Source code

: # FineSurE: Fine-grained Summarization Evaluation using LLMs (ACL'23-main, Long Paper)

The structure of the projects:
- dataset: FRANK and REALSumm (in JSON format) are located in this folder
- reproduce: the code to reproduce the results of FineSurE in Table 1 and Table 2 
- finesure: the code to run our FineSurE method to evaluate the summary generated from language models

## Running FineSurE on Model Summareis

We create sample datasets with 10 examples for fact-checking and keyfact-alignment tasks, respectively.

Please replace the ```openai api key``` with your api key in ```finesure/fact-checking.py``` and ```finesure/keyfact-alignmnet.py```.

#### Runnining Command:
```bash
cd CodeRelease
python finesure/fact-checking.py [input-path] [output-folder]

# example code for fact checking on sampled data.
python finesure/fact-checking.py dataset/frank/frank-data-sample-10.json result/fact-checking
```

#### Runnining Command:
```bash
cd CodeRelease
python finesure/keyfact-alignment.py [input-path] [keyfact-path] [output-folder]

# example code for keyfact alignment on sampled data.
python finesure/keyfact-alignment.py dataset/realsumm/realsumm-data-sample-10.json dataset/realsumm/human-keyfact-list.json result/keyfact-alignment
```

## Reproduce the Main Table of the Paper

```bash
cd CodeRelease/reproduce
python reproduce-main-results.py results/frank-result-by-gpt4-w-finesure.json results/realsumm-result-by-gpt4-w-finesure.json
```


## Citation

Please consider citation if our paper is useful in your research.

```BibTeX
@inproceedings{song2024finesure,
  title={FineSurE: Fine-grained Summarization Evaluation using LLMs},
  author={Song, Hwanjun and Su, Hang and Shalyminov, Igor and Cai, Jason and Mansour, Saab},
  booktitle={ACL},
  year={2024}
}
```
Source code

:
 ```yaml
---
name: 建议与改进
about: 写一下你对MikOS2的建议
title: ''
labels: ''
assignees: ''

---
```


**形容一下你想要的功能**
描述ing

...

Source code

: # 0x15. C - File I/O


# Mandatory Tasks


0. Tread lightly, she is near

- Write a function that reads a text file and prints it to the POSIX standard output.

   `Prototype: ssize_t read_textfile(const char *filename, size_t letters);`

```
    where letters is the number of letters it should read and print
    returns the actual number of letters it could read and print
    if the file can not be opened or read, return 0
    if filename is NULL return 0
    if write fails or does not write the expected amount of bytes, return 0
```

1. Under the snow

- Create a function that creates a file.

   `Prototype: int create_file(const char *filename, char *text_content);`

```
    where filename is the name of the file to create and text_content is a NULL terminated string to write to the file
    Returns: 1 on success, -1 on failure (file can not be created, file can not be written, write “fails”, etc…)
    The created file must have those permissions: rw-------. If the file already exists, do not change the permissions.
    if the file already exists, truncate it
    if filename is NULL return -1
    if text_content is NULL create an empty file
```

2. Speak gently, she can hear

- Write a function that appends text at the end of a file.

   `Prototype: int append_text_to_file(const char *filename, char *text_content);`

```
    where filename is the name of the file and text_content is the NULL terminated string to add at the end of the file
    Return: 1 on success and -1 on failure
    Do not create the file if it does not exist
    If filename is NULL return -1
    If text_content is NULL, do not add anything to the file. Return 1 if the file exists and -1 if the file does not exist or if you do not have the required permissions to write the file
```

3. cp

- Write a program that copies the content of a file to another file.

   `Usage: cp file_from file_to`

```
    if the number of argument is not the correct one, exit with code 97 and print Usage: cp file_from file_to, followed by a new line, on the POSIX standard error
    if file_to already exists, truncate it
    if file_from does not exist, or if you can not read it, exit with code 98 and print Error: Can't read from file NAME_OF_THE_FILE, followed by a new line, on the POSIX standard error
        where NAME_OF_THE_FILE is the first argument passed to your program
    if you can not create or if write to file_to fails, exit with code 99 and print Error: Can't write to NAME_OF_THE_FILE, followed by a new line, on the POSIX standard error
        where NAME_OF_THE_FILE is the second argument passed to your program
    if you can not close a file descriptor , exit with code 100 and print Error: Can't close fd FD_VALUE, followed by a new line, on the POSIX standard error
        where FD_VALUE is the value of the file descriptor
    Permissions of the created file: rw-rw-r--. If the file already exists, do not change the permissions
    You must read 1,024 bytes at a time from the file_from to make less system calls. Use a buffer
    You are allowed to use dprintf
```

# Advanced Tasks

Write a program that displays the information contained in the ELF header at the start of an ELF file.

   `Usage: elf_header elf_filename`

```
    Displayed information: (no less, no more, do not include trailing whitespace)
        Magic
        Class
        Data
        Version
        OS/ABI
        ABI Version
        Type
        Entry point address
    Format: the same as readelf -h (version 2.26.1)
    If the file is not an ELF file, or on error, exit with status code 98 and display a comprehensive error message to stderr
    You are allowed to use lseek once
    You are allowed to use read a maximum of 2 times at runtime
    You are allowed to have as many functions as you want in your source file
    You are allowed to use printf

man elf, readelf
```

### WHAT THIS TASK INVOLVES
What is wanted is the number of lines holding "string" in the entries. Nothing else should be given.

### COMPLETED EXERCISE
2